[GIVEN ENTRIES]
::::::::::
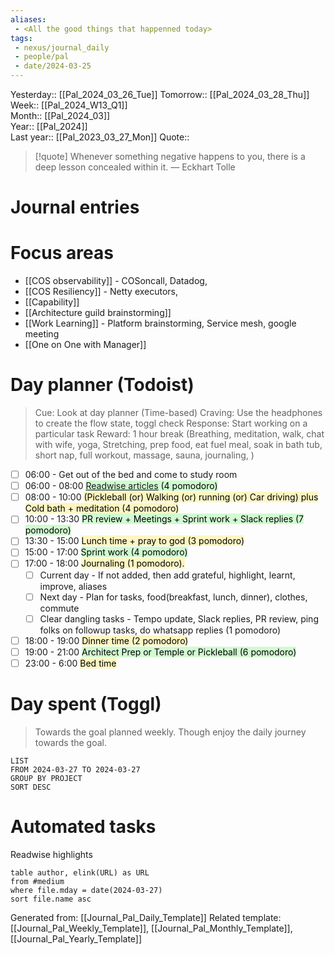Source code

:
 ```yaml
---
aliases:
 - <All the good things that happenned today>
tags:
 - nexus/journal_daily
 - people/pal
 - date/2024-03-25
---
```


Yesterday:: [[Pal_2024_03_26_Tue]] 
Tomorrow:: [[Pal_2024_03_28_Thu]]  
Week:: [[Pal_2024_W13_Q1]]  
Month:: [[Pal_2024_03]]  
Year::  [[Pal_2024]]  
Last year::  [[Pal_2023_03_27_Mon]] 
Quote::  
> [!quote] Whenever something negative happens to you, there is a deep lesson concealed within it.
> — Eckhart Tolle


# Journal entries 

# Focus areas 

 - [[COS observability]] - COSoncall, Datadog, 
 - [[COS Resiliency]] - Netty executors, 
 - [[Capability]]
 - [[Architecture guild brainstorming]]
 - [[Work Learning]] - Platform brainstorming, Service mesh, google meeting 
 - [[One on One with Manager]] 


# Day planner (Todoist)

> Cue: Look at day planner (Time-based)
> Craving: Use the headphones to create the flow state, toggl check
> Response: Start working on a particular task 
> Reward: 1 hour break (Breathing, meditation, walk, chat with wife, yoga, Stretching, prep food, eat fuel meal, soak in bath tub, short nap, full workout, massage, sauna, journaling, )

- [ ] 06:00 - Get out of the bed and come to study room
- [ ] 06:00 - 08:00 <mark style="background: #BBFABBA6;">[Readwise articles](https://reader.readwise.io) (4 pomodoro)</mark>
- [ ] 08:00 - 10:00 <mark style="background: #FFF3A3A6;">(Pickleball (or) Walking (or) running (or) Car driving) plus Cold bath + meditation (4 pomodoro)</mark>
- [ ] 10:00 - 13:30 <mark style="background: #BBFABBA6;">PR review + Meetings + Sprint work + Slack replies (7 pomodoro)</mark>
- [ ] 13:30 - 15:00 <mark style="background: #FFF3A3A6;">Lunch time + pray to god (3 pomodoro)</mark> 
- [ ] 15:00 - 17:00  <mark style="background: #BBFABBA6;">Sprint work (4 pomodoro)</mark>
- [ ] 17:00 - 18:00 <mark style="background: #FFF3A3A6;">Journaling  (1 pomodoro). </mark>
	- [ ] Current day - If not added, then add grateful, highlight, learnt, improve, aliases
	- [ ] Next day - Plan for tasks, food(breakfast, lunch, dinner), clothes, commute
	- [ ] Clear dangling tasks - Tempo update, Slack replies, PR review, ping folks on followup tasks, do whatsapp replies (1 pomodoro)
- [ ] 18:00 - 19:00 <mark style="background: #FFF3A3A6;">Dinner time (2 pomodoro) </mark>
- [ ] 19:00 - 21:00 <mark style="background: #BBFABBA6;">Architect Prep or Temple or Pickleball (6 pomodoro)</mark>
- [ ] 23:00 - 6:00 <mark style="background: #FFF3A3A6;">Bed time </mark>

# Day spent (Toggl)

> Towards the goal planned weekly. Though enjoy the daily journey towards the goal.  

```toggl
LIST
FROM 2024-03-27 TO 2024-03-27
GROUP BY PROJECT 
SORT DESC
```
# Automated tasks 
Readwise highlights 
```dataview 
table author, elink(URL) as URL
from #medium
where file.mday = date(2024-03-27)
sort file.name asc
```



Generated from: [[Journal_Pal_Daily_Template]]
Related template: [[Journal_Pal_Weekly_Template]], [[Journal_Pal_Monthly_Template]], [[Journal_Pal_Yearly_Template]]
::::::::::
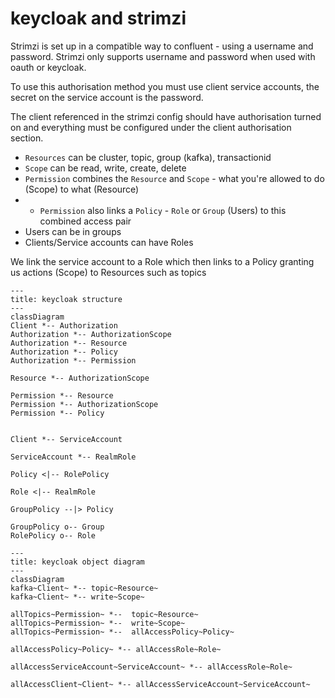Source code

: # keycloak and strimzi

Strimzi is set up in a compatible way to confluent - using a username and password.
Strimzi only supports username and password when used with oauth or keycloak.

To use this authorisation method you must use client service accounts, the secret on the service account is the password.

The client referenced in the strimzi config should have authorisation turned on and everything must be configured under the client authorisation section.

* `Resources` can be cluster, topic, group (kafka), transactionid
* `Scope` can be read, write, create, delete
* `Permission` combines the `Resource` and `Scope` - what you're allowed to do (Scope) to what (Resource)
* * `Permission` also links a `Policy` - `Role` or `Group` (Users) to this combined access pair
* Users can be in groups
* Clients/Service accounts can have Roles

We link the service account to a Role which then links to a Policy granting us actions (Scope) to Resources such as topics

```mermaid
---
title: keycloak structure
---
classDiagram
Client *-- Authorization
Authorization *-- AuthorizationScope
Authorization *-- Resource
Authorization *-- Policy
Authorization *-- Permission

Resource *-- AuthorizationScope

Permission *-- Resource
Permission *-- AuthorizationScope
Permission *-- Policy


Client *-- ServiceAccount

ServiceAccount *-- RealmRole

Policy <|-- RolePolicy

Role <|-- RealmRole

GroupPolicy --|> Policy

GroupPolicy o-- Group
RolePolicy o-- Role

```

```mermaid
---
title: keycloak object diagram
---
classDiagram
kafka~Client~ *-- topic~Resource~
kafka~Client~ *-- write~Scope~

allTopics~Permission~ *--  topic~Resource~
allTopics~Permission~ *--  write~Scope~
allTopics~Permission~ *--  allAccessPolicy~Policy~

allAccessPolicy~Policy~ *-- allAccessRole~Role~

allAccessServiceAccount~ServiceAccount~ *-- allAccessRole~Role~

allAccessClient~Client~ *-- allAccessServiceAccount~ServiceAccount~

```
::::::::::
[PROBLEM REQUIREMENTS]
Copy out, exactly and alone, the lines of the entries above between the ones holding "- [[Work Learning]]" and "- [ ] 08:00 - 10:00", inclusive.

[EXERCISE OUTPUT]
 - [[Work Learning]] - Platform brainstorming, Service mesh, google meeting 
 - [[One on One with Manager]] 


# Day planner (Todoist)

> Cue: Look at day planner (Time-based)
> Craving: Use the headphones to create the flow state, toggl check
> Response: Start working on a particular task 
> Reward: 1 hour break (Breathing, meditation, walk, chat with wife, yoga, Stretching, prep food, eat fuel meal, soak in bath tub, short nap, full workout, massage, sauna, journaling, )

- [ ] 06:00 - Get out of the bed and come to study room
- [ ] 06:00 - 08:00 <mark style="background: #BBFABBA6;">[Readwise articles](https://reader.readwise.io) (4 pomodoro)</mark>
- [ ] 08:00 - 10:00 <mark style="background: #FFF3A3A6;">(Pickleball (or) Walking (or) running (or) Car driving) plus Cold bath + meditation (4 pomodoro)</mark>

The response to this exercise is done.